We will inspect forest plots visually to assess whether statistical heterogeneity is present. We will deem CIs that do not overlap as an indication of statistical heterogeneity. We will also perform the Chi² test using a cut‐off point of P < 0.10 to indicate statistical heterogeneity, and we will use the I² statistic to quantify heterogeneity. We will interpret the I² statistic value according to guidance from the Cochrane Handbook of Systematic Reviews of Interventions (Higgins 2011a).

Assessment of reporting biases

If applicable, we will use funnel plot analysis or statistical tests (such as the Egger regression test), or both, to assess for publication bias. We will only perform funnel plot analysis if there are more than 10 studies in any meta‐analysis.

Data synthesis

We will consider performing a meta‐analysis using Review Manager 5 (RevMan 5) if it is appropriate to do so (RevMan 2014). If it is inappropriate to perform a meta analysis, we will present the results in tables.

For observational studies, whenever possible, we will combine the adjusted point estimates and standard errors in the logarithm scale using the generic inverse‐variance random‐effects methods. We will perform meta‐analysis if appropriate; although in observational studies with a high risk of bias, this will be to illustrate the potential size of the effect of confounding.

We will use the GRADE approach to assess the certainty of the evidence and we will create 'Summary of findings' tables and Evidence Profiles (GRADEpro 2015). Data from observational studies will start as low quality, but we may upgrade this to moderate or high quality if the pooled estimates reveal a large magnitude of effect, negligible concerns about confounders, or a strong dose‐response gradient.

If there are differences within populations we combine in meta‐analyses that impact upon treatment effect, such as dosing, supportive care, or age, we will use the random‐effects model to reflect this.

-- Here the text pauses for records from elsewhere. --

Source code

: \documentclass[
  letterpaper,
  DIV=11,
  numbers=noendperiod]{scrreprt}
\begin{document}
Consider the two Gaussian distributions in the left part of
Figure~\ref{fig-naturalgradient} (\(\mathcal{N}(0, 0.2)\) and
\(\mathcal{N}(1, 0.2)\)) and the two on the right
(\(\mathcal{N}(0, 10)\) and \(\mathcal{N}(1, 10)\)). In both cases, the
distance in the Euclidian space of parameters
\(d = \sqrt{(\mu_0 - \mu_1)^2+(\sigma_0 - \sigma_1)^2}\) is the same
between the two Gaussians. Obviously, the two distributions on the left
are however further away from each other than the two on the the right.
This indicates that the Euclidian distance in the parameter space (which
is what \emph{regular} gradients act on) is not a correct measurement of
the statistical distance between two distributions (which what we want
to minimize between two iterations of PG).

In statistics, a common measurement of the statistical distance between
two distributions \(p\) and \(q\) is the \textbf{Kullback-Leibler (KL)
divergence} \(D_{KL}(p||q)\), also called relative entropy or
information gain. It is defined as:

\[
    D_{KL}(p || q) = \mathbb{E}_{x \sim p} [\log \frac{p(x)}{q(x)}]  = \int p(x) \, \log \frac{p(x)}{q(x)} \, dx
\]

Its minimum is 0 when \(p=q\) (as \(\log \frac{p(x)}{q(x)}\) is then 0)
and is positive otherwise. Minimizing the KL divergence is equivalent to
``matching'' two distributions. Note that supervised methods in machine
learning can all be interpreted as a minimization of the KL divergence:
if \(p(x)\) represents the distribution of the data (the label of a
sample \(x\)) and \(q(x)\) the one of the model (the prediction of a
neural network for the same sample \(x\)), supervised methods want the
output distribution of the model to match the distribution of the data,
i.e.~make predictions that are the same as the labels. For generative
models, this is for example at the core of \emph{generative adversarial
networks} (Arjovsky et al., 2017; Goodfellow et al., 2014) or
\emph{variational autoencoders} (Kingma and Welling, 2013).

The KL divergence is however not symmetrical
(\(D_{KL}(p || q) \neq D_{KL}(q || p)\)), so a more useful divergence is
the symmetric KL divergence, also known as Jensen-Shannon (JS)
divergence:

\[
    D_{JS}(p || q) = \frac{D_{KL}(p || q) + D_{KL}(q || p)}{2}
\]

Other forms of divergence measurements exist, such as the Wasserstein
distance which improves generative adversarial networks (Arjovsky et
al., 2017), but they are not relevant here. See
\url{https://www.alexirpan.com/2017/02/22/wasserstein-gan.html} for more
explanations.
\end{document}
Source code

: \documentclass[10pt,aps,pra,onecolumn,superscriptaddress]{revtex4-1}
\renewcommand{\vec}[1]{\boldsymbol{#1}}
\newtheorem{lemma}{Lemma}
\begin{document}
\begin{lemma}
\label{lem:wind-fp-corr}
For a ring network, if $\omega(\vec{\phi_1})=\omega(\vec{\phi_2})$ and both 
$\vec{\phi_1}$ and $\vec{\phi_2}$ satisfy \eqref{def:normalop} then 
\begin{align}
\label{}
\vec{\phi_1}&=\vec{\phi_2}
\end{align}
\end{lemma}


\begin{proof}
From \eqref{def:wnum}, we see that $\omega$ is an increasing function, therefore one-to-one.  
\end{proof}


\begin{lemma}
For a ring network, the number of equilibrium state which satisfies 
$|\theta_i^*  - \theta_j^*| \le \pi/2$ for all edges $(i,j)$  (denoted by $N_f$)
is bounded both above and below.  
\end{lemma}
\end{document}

Subgroup analysis and investigation of heterogeneity

If unexplained heterogeneity occurs we will perform subgroup analyses of the results to assess whether the effect of ribavirin is influenced by any of the following factors.

  • Severity of symptoms: severe, moderate, mild.

  • Early and late treatment: number of days from onset of symptoms.

  • Duration of treatment, presence of severe gastrointestinal symptoms and route of administration.

  • Age (children versus adults). Children are defined as under 16 years of age.

Sensitivity analysis

If we estimate an ICC to adjust the results from cluster trials, we will perform sensitivity analyses to investigate the robustness of our analyses. If necessary we will perform a sensitivity analysis and consider exclude studies that are at high risk of bias according to the Cochrane Risk of Bias tool for RCTs (Higgins 2011b), and serious risk of bias according to ROBINS‐I tool for observational studies (Sterne 2016).